[Records from a data collection]
☆ ☆ ☆ ☆ ☆

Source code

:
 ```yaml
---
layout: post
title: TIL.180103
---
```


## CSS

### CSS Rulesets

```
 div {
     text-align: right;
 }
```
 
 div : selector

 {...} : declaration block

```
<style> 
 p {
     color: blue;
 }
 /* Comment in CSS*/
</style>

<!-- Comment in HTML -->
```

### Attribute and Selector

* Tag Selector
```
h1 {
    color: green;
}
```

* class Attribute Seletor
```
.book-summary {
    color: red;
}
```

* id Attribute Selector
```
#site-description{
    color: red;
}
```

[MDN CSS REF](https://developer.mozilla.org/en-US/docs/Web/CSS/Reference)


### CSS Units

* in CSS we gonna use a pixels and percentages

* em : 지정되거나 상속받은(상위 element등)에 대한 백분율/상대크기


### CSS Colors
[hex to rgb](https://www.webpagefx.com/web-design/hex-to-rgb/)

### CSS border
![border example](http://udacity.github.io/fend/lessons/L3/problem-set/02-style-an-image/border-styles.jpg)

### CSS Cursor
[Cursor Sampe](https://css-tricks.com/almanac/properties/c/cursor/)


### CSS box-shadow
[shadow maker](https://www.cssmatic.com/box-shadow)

☆ ☆ ☆ ☆ ☆

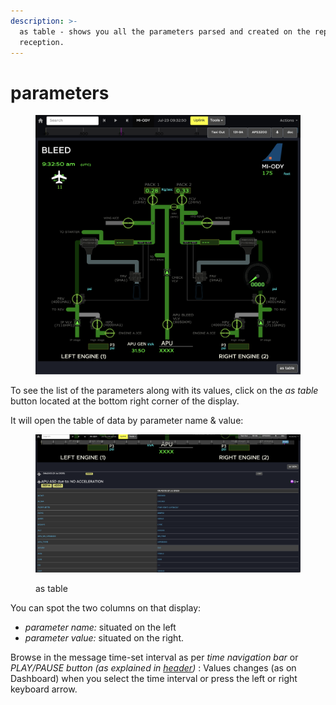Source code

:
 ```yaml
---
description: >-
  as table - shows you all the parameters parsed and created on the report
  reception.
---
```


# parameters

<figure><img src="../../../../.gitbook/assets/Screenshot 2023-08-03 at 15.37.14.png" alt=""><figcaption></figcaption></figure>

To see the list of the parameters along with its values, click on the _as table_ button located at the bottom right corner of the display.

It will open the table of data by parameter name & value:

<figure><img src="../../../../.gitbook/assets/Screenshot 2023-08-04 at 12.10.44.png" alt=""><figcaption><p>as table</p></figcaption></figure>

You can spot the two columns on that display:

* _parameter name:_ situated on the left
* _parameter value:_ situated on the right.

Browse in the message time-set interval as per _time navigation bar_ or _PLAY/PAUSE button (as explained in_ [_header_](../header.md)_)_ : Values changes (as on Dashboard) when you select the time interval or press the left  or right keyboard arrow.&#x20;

☆ ☆ ☆ ☆ ☆

• [What the task requires]:
Above are the entries. Output exactly the lines beginning with the line that has "### Attribute and Selector" and ending with the line that has "### CSS Units".

• [Answer to the problem]:
### Attribute and Selector

* Tag Selector
```
h1 {
    color: green;
}
```

* class Attribute Seletor
```
.book-summary {
    color: red;
}
```

* id Attribute Selector
```
#site-description{
    color: red;
}
```

[MDN CSS REF](https://developer.mozilla.org/en-US/docs/Web/CSS/Reference)


### CSS Units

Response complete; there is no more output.